Hi, anyone notice the horrible patches of black/brown surf on karon beach this past week? only in certain bits of the beach mostly around karon roundabout. looked disgusting , a little bit like oil or mud/coffee colour...

was just wondering what it was. :)

Posted

My experience has been this occurs after heavy rains. If it's a storm with heavy rain for long periods of time, the entire sea seems to be brown. When we have localized squalls, like we have been having almost everyday, these brown patches will appear around river and storm sewer outlets.

Posted
My experience has been this occurs after heavy rains. If it's a storm with heavy rain for long periods of time, the entire sea seems to be brown. When we have localized squalls, like we have been having almost everyday, these brown patches will appear around river and storm sewer outlets.

Exactly right. We have the same at Kata, principally where the klong emerges from behind the beach, soon goes away. The klong changes from it's usual green to brown too.

Posted

You can also get something like that from coral spawn, seen it off the coast of Austalia, looks bad but breaks down and goes away on a few days.

Posted

Five, six years ago, it used to be only Patong Beach that gets this stuff.
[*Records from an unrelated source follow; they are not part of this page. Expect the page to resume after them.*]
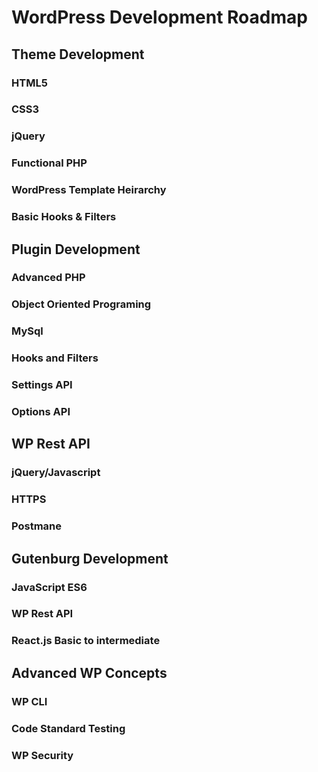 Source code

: # WordPress Development Roadmap
## Theme Development
### HTML5
### CSS3
### jQuery
### Functional PHP
### WordPress Template Heirarchy
### Basic Hooks & Filters 
## Plugin Development
### Advanced PHP
### Object Oriented Programing
### MySql
### Hooks and Filters
### Settings API
### Options API
## WP Rest API
### jQuery/Javascript
### HTTPS
### Postmane

## Gutenburg Development

### JavaScript ES6
### WP Rest API
### React.js Basic to intermediate

## Advanced WP Concepts

### WP CLI
### Code Standard Testing
### WP Security
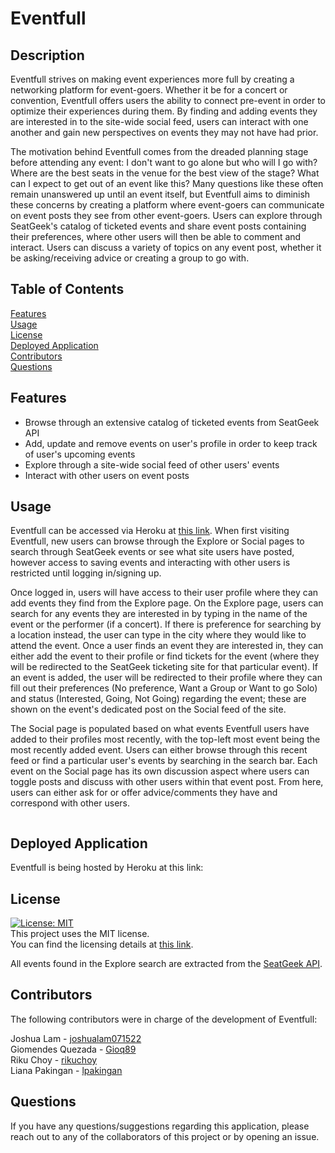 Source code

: # Eventfull

  ## Description
  Eventfull strives on making event experiences more full by creating a networking platform for event-goers. Whether it be for a concert or convention, Eventfull offers users the ability to connect pre-event in order to optimize their experiences during them. By finding and adding events they are interested in to the site-wide social feed, users can interact with one another and gain new perspectives on events they may not have had prior.

The motivation behind Eventfull comes from the dreaded planning stage before attending any event: I don't want to go alone but who will I go with? Where are the best seats in the venue for the best view of the stage? What can I expect to get out of an event like this? Many questions like these often remain unanswered up until an event itself, but Eventfull aims to diminish these concerns by creating a platform where event-goers can communicate on event posts they see from other event-goers. Users can explore through SeatGeek's catalog of ticketed events and share event posts containing their preferences, where other users will then be able to comment and interact. Users can discuss a variety of topics on any event post, whether it be asking/receiving advice or creating a group to go with. 

  ## Table of Contents
  [Features](#features)\
  [Usage](#usage)\
  [License](#license)\
  [Deployed Application](#deployed)\
  [Contributors](#contributors)\
  [Questions](#questions)

## Features <a name ='features'></a>
- Browse through an extensive catalog of ticketed events from SeatGeek API
- Add, update and remove events on user's profile in order to keep track of user's upcoming events
- Explore through a site-wide social feed of other users' events
- Interact with other users on event posts

## Usage <a name ='usage'></a>
Eventfull can be accessed via Heroku at [this link](). When first visiting Eventfull, new users can browse through the Explore or Social pages to search through SeatGeek events or see what site users have posted, however access to saving events and interacting with other users is restricted until logging in/signing up.    
    
Once logged in, users will have access to their user profile where they can add events they find from the Explore page. On the Explore page, users can search for any events they are interested in by typing in the name of the event or the performer (if a concert). If there is preference for searching by a location instead, the user can type in the city where they would like to attend the event. Once a user finds an event they are interested in, they can either add the event to their profile or find tickets for the event (where they will be redirected to the SeatGeek ticketing site for that particular event). If an event is added, the user will be redirected to their profile where they can fill out their preferences (No preference, Want a Group or Want to go Solo) and status (Interested, Going, Not Going) regarding the event; these are shown on the event's dedicated post on the Social feed of the site.   
    
The Social page is populated based on what events Eventfull users have added to their profiles most recently, with the top-left most event being the most recently added event. Users can either browse through this recent feed or find a particular user's events by searching in the search bar. Each event on the Social page has its own discussion aspect where users can toggle posts and discuss with other users within that event post. From here, users can either ask for or offer advice/comments they have and correspond with other users.
    
![]()

## Deployed Application <a name ='deployed'></a>
Eventfull is being hosted by Heroku at this link: 

  ## License <a name ='license'></a>
  [![License: MIT](https://img.shields.io/badge/License-MIT-yellow.svg)](https://opensource.org/licenses/MIT)\
  This project uses the MIT license.\
  You can find the licensing details at [this link](https://opensource.org/license/mit/).

  All events found in the Explore search are extracted from the [SeatGeek API](https://platform.seatgeek.com/).

  ## Contributors <a name ='contributors'></a>
  The following contributors were in charge of the development of Eventfull:

  Joshua Lam - [joshualam071522](https://github.com/joshualam071522)  
  Giomendes Quezada - [Gioq89](https://github.com/Gioq89)  
  Riku Choy - [rikuchoy](https://github.com/rikuchoy)  
  Liana Pakingan - [lpakingan](https://github.com/lpakingan)  

  ## Questions <a name ='questions'></a>
  If you have any questions/suggestions regarding this application, please reach out to any of the collaborators of this project or by opening an issue.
Karon was usually the cleanest, even cleaner than Kata (from what I remember). Too bad.

Has anyone sent water samples to the lab? (Not counting your honest gov officials, of course)

Posted

These foamy brown areas in the water are algae blooms. They pop up in small areas of surf and are usually less then 20 meters wide. They move down the beach with the tide and the wind. I see people swimming in these areas but I would not. This id different from the total brownouts caused by klong run off. There is very little live coral along the beaches of Phuket.

P

Posted
Five, six years ago, it used to be only Patong Beach that gets this stuff. Karon was usually the cleanest, even cleaner than Kata (from what I remember). Too bad.

Has anyone sent water samples to the lab? (Not counting your honest gov officials, of course)

How does one do that? WHat lab?

Posted
These foamy brown areas in the water are algae blooms. They pop up in small areas of surf and are usually less then 20 meters wide. They move down the beach with the tide and the wind. I see people swimming in these areas but I would not. This id different from the total brownouts caused by klong run off. There is very little live coral along the beaches of Phuket.

P

This sounds exactly right, the patches seemed to move about and be in a different part every day. now it seems they have gone altogether. I checked there was no run off into the water where this happened. and they were about 20 meters wide too. thanks for the replies :)

Posted
These foamy brown areas in the water are algae blooms. They pop up in small areas of surf and are usually less then 20 meters wide. They move down the beach with the tide and the wind. I see people swimming in these areas but I would not. This id different from the total brownouts caused by klong run off. There is very little live coral along the beaches of Phuket.

P

I think it is very possible the polluted water runoff is what is causing these algea blooms. I have heard that being a problem in other areas, so we could be seeing two different things being caused by the same thing..klong, or creek run off. Muddy rain water in one case, and polluted water in the other. In both cases the water can drift due to wind and currents making it appear to not originally come from the klong.

Posted

dear ='chuppachops'

I was in the water nearby at both Kata and Karon and made a point of taking a close look…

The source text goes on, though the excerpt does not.